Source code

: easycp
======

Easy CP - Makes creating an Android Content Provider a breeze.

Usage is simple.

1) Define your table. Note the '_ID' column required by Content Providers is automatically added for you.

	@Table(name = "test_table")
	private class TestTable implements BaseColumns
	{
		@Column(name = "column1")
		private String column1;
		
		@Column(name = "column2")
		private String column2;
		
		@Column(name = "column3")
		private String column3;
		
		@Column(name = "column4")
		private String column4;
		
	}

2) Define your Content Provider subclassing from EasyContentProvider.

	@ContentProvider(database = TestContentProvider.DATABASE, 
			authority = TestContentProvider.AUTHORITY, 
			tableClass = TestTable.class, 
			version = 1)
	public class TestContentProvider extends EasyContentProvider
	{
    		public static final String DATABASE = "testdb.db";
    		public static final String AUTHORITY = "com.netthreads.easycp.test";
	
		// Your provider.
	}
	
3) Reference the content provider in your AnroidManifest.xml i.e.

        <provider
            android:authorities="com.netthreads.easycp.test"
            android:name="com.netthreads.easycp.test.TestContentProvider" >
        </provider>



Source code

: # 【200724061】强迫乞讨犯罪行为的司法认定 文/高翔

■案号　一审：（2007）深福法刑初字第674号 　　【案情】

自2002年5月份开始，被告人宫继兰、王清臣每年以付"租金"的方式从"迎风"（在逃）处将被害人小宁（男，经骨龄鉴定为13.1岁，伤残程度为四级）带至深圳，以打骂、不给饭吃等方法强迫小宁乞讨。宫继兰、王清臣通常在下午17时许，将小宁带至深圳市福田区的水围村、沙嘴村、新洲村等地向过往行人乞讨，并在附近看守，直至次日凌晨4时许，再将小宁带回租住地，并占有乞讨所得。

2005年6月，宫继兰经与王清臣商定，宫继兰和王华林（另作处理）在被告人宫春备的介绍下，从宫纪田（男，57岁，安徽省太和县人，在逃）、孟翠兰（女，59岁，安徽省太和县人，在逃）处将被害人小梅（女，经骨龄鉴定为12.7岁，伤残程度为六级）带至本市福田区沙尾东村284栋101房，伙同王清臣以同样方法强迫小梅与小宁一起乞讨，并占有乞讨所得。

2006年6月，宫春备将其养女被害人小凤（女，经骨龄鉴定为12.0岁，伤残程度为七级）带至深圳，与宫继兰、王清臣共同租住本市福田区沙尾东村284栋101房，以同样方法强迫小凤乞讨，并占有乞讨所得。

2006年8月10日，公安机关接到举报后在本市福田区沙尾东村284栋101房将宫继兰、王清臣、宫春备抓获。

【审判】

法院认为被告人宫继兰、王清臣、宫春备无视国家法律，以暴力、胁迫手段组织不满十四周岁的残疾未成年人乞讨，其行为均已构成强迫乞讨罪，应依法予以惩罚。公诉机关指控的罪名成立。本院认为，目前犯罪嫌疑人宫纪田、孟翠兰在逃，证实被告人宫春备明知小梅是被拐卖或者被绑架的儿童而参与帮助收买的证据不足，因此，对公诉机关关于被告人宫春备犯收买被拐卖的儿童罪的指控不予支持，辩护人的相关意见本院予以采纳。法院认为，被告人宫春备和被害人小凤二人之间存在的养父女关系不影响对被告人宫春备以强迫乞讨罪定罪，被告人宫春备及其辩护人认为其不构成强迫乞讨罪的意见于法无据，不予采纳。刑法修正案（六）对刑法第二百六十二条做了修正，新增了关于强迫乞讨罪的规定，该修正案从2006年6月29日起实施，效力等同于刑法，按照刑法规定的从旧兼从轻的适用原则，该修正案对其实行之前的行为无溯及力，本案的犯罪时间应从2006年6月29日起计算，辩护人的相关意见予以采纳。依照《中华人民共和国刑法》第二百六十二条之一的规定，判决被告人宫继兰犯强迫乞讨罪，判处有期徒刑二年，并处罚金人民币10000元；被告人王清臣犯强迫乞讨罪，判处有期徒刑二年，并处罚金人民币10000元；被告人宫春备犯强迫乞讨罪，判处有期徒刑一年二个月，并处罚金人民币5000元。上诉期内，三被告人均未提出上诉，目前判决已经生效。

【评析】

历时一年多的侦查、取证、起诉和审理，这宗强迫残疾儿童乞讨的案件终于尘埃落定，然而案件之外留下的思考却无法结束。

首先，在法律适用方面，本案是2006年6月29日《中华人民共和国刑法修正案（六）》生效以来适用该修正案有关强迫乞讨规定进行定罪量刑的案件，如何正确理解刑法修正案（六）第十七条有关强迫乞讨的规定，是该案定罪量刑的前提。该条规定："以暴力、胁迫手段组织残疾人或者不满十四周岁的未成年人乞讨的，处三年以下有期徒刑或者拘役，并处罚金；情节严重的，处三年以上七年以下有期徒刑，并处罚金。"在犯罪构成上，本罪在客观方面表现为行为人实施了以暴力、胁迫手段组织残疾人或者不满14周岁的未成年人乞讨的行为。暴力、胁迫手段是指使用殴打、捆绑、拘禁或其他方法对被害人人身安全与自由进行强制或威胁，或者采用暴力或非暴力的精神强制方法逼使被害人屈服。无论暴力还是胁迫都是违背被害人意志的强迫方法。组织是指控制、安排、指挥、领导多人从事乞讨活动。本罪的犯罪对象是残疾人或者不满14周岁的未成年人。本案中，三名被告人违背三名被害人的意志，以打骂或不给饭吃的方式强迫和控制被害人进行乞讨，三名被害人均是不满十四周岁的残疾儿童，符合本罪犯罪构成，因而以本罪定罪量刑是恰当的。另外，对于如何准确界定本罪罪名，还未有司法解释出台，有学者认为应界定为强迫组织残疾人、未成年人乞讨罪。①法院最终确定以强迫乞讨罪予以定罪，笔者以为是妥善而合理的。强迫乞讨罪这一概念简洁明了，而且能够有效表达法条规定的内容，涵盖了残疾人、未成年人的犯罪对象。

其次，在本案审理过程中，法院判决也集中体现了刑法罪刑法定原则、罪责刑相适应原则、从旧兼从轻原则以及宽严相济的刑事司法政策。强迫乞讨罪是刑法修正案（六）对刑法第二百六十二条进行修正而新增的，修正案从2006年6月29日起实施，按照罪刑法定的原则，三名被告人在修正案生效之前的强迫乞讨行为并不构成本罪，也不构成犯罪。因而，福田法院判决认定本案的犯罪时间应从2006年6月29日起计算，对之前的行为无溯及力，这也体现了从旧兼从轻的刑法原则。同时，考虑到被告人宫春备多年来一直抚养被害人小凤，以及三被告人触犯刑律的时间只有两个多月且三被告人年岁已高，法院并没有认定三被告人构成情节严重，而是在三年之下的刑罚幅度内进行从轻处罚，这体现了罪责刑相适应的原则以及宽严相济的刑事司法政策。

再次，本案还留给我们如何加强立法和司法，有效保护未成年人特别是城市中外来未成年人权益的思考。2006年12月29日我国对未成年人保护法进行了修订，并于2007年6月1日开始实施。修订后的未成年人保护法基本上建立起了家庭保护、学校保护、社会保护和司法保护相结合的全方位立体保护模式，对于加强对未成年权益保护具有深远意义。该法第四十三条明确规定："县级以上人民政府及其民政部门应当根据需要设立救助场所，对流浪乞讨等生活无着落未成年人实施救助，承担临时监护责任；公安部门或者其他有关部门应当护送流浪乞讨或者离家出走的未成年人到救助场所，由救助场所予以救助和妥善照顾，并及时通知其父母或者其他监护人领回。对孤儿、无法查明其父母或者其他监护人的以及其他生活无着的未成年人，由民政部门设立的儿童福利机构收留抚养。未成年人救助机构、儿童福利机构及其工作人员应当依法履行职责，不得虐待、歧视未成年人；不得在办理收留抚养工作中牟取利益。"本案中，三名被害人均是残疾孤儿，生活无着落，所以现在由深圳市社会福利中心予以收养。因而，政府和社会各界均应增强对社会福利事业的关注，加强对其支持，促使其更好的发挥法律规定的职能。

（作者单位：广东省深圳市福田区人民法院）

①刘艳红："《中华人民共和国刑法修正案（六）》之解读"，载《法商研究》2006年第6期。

========================================

● What you will do
The required output is the stretch of entries above from the line containing "法院认为被告人宫继兰、王清臣" through the line containing "历时一年多的侦查、取证、起诉", reproduced exactly.

● Result for this task
法院认为被告人宫继兰、王清臣、宫春备无视国家法律，以暴力、胁迫手段组织不满十四周岁的残疾未成年人乞讨，其行为均已构成强迫乞讨罪，应依法予以惩罚。公诉机关指控的罪名成立。本院认为，目前犯罪嫌疑人宫纪田、孟翠兰在逃，证实被告人宫春备明知小梅是被拐卖或者被绑架的儿童而参与帮助收买的证据不足，因此，对公诉机关关于被告人宫春备犯收买被拐卖的儿童罪的指控不予支持，辩护人的相关意见本院予以采纳。法院认为，被告人宫春备和被害人小凤二人之间存在的养父女关系不影响对被告人宫春备以强迫乞讨罪定罪，被告人宫春备及其辩护人认为其不构成强迫乞讨罪的意见于法无据，不予采纳。刑法修正案（六）对刑法第二百六十二条做了修正，新增了关于强迫乞讨罪的规定，该修正案从2006年6月29日起实施，效力等同于刑法，按照刑法规定的从旧兼从轻的适用原则，该修正案对其实行之前的行为无溯及力，本案的犯罪时间应从2006年6月29日起计算，辩护人的相关意见予以采纳。依照《中华人民共和国刑法》第二百六十二条之一的规定，判决被告人宫继兰犯强迫乞讨罪，判处有期徒刑二年，并处罚金人民币10000元；被告人王清臣犯强迫乞讨罪，判处有期徒刑二年，并处罚金人民币10000元；被告人宫春备犯强迫乞讨罪，判处有期徒刑一年二个月，并处罚金人民币5000元。上诉期内，三被告人均未提出上诉，目前判决已经生效。

【评析】

历时一年多的侦查、取证、起诉和审理，这宗强迫残疾儿童乞讨的案件终于尘埃落定，然而案件之外留下的思考却无法结束。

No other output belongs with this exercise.